At 32:13, it’s rather short value, but the price of 10 Euros (more if you
can afford to assist what is, after all, a good cause) is not excessive. In
mp3, flac and other formats from
Legendary Archives.
Those who hate applause should be warned that there is a (very brief)
segment from an otherwise quiet audience.
LA043: Richard STRAUSS Tod und Verklärung, Op.24
[23:07], and BRUCKNER Symphony No.3 in d minor [58:42]:
Munich Philharmonic Orchestra/Hans Knappertsbusch, recorded live in the
Herkulessaal, Munich, 16 January, 1964. Here is Kna conducting the work of
two composers with whom he had long been associated, and with an orchestra
whom he had worked with for decades. Like the Schuricht Brahms, the
recording preserves the veteran conductor near the end of his career, so
even later than the late-50s Wagner with the VPO and Birgit Nilsson (Decca
4842404, download only, with the Kirsten Flagstad, Set Svanholm and SoltiTodesverkündigung from Walküre) or the 1956 Wesendonck Lieder with Kirsten Flagstad and the VPO (Decca
4684862, with Flagstad and Boult in Mahler).
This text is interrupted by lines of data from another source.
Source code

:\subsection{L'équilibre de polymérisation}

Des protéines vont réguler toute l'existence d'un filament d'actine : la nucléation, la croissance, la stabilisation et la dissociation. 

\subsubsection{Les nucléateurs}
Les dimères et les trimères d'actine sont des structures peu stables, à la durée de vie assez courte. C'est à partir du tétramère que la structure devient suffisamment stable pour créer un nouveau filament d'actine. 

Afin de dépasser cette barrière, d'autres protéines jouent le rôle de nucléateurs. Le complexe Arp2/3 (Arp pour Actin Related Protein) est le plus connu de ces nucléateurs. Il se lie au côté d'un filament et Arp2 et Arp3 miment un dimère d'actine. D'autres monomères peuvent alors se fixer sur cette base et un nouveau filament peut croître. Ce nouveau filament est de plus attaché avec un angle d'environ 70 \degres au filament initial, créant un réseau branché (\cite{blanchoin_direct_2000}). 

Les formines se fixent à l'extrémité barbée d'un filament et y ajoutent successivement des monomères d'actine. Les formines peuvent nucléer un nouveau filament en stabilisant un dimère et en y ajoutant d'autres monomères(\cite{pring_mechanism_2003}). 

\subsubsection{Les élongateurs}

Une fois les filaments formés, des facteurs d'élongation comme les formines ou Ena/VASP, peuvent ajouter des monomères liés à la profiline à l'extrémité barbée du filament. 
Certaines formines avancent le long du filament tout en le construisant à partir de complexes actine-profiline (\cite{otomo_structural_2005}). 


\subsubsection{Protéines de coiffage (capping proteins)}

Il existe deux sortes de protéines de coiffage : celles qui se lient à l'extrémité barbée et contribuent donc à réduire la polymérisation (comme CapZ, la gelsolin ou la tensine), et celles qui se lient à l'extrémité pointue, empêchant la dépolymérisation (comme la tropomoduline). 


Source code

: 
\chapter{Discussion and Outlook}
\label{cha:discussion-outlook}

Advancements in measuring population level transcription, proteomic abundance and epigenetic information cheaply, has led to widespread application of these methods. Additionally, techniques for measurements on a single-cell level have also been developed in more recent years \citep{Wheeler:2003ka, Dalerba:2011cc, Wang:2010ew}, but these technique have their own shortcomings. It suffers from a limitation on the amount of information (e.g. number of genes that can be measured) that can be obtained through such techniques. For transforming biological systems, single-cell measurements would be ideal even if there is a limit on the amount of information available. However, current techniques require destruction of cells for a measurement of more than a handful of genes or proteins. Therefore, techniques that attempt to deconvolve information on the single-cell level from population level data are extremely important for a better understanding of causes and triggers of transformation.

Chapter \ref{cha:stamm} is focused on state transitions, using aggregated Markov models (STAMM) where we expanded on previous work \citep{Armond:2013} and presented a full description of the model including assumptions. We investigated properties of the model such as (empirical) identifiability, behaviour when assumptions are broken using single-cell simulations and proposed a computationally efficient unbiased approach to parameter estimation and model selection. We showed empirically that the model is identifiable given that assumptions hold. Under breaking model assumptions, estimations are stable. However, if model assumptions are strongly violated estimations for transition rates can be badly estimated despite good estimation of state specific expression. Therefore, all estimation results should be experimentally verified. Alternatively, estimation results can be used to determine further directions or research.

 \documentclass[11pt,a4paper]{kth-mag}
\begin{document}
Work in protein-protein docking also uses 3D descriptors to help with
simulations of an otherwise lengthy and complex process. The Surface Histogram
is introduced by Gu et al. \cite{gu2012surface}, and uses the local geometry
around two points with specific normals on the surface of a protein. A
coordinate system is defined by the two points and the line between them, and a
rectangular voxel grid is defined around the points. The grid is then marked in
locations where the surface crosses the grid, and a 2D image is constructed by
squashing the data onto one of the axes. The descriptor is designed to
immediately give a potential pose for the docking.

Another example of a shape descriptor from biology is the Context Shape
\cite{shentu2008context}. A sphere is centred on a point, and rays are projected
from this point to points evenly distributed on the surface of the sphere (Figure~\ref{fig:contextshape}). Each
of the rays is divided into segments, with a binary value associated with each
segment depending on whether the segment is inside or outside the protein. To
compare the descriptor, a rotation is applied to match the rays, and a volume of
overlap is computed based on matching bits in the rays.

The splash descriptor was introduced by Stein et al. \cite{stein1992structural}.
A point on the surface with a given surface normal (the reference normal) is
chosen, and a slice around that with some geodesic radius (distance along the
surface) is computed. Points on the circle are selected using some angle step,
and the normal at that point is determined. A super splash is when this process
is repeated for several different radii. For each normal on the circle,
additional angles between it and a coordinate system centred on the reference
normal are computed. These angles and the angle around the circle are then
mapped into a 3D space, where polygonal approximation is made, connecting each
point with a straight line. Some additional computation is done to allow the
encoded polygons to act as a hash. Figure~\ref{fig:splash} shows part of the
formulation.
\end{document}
The recording is more secure than the Schuricht Brahms, though no match for
a commercial recording of this date, or even the 1954 Decca recording of
the Bruckner Third with the VPO (Eloquence 4828800, 4 CDs, with Symphonies
Nos. 4, 5 and 8 –
review). Like the 1954 recording, the ‘Wagner’ symphony is presented with the
cuts which were customary at the time, but the performance shows no sign of
flagging, so, with tolerable, albeit congested sound, and a significant and
powerful filler in the Strauss, this is one of my picks from my limited
initial exploration of the
Legendary Archives
catalogue.
LA045: MAHLER Symphony No.5
in c-sharp minor: Staatskapelle Berlin/Franz Konwitschny – rec. Live,
Berlin State Opera, 14 October 1960 [68:56]. ADD/mono. Very little remains
available of Konwitschny’s commercial recordings, so this live recording of
Mahler’s Fifth from late in his career is of special interest. As if to
prove the thesis that performances of the fourth movement, adagietto, have become slower over the years, Konwitschny takes
just over eight minutes, where the recent Vänskä Minnesota recording lasts
12:39 (BIS-2226 SACD). I thought the BIS far too slow, and verging on the
lethargic –
review
– and John Quinn thought it a major disappointment –
review
– while Konwitschny gets all the emotion out of the movement without
milking it. (Dan Morgan was even more forthright about the Vänskä adagietto: ‘unforgiveable sluggish … stops this performance in its
tracks’ –
review).
As with the other recordings which I have tried from Legendary Archives,
the recording requires a degree of tolerance, but the ear adjusts. There’s
brief applause fore and aft, which will put off those who dislike it.
LA047
from
Legendary Archives
[48:36] brings the biggest and most pleasant surprise of these releases: Alan Bush conducting
the Leipzig Radio Symphony Orchestra in studio recordings of VAUGHAN WILLIAMS: the Fantasia on a Theme of Thomas Tallis [13:24] (16 September 1953) and Symphony No.5 in
D [35:09] (7 February 1955). All ADD/mono. I didn’t think that VW’s music
had made an impression in East Germany as early as that, or that the
Leipzig players would have latched onto the idiom. It no doubt helped that
they had an English conductor, directing music by a friend and colleague.
The playing is not of the very finest, but Bush seems to have rehearsed
them thoroughly, and his commitment to the music makes this release
eminently worth hearing. The recording may be rather thin and dry, but not
much more so than the classic Boult recording of the Fifth for Decca. I’m
amazed to find this recording of the symphony almost as idiomatic as the
Boult, less at peace with itself, more prescient of the mood of the Sixth
Symphony, and in very tolerable sound for its age.